The diagram shows part of an experimental fusion reactor - Scottish Highers Physics - Question 8 - 2016

First, we calculate the total mass of the reactants and products:

• Mass of Reactants:

  • ( m_{reactants} = 3.3436 \times 10^{-27} + 5.0083 \times 10^{-27} )
  • ( m_{reactants} = 8.3519 \times 10^{-27} \text{ kg} )

• Mass of Products:

  • ( m_{products} = 6.6465 \times 10^{-27} + 1.6749 \times 10^{-27} )
  • ( m_{products} = 8.3214 \times 10^{-27} \text{ kg} )

• Mass Defect (Δm):

  • ( Δm = m_{reactants} - m_{products} )
  • ( Δm = 8.3519 \times 10^{-27} - 8.3214 \times 10^{-27} = 3.0505 \times 10^{-29} \text{ kg} )

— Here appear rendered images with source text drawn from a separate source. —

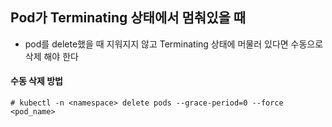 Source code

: ## Pod가 Terminating 상태에서 멈춰있을 때

- pod를 delete했을 때 지워지지 않고 Terminating 상태에 머물러 있다면 수동으로 삭제 해야 한다

#### 수동 삭제 방법

```
# kubectl -n <namespace> delete pods --grace-period=0 --force <pod_name>
```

Using the mass-energy equivalence formula:

$E = Δm c^2$

With the speed of light ( c = 3.00 \times 10^8 \text{ m/s} ):

$E = (3.0505 \times 10^{-29} \text{ kg}) \times (3.00 \times 10^8 \text{ m/s})^2$ $E = 2.745 \times 10^{-12} \text{ J}$

Thus, the energy released in the reaction is approximately ( 2.75 \times 10^{-12} \text{ J} ).

Plasma can cool and lose energy if it comes into contact with the walls of the reactor, leading to a potential reaction stop. A magnetic field is necessary to confine the high-temperature plasma, preventing it from touching the walls and ensuring that the fusion process can continue effectively.

The force on a positively charged particle in a magnetic field is given by the right-hand rule. If the particle enters the magnetic field as shown (assumed to be into the page), the force will be directed upwards, indicating that the resultant force is in the direction 'up the page'.